Penny_ForthemPenny_Forthem North WalesPosts: 219
edited 17 April in Plants
Our sweet Springer died a week ago of renal failure, so in her memory, we bought a potted floribunda rose, 'our special girl'.
While I was doing some gardening today, one (or more) of our other b***** springers 'pruned' it (I suspect the one with dementia).

It will grow back, I know, but can I take cuttings of the bits she's destructively  wrecked?

I wanted to weep when I saw it, a far cry from the healthy rose delivered only a few days ago.

Any advice please (apart from keep dog away from roses)?

Posts

  • PosyPosy Isle of Wight.Posts: 3,214
    That's very upsetting. I am sorry to hear about your dog and your rose. The rose may well recover in time, depending on how far it was pruned, the cuttings are more doubtful, but it costs nothing to try. How long are the pieces you have saved?
  • pansyfacepansyface PEAK DISTRICT DerbyshirePosts: 20,126
    Oh lord, there’s a message in there somewhere...😕

    If the broken bits are not soft new growth, but are last year’s growth and more mature, good. If any of the bits have a “heel” of the stem that they were growing from, even better.

    My most successful cuttings are those that I bung straight into the soil in a place that is not too hot and dry. It is also a place that I will remember about and not go and dig around in.

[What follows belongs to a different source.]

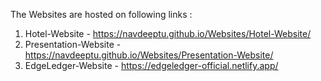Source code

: The Websites are hosted on following links :
1. Hotel-Website - https://navdeeptu.github.io/Websites/Hotel-Website/
2. Presentation-Website - https://navdeeptu.github.io/Websites/Presentation-Website/
3. EdgeLedger-Website - https://edgeledger-official.netlify.app/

    Leave the cutting for at least a year. Don’t be tempted, if it begins to show signs of growth, to dig it up before then.

    Good luck.
    Apophthegm -  a big word for a small thought.
  • WonkyWombleWonkyWomble Posts: 4,023
    This is the best time of year for rose cuttings to take. Hard wood certainly.  Whenever I prune I stick bits I've cut off in the corner of the garden pushed in nice and deep and a good portion of them take successfully. I'm so sorry for the loss of your dog.
  • UffUff SW Scotland but born in DerbyshirePosts: 1,701
    I'm so sorry to hear about your dog @Penny_Forthem
    I agree with the others, I just shove cuttings in and usually they grow so have a go and you might be pleasantly surprised. Best of luck.
  • Kate 7Kate 7 Posts: 168
    Rose cuttings of last years wood often root well and roses happily grow on their own roots even though commercial producers bud them.
  • Nanny BeachNanny Beach Posts: 7,728
    Penny,sorry to hear your news. My hubby just uses the prunings pushes them in a spare bit of ground right down near our veg plot,we forget about them,and they're all rooted and growing, give them a good year
    Its clay soil, often Waterlogged in winter North facing,they have never been fed.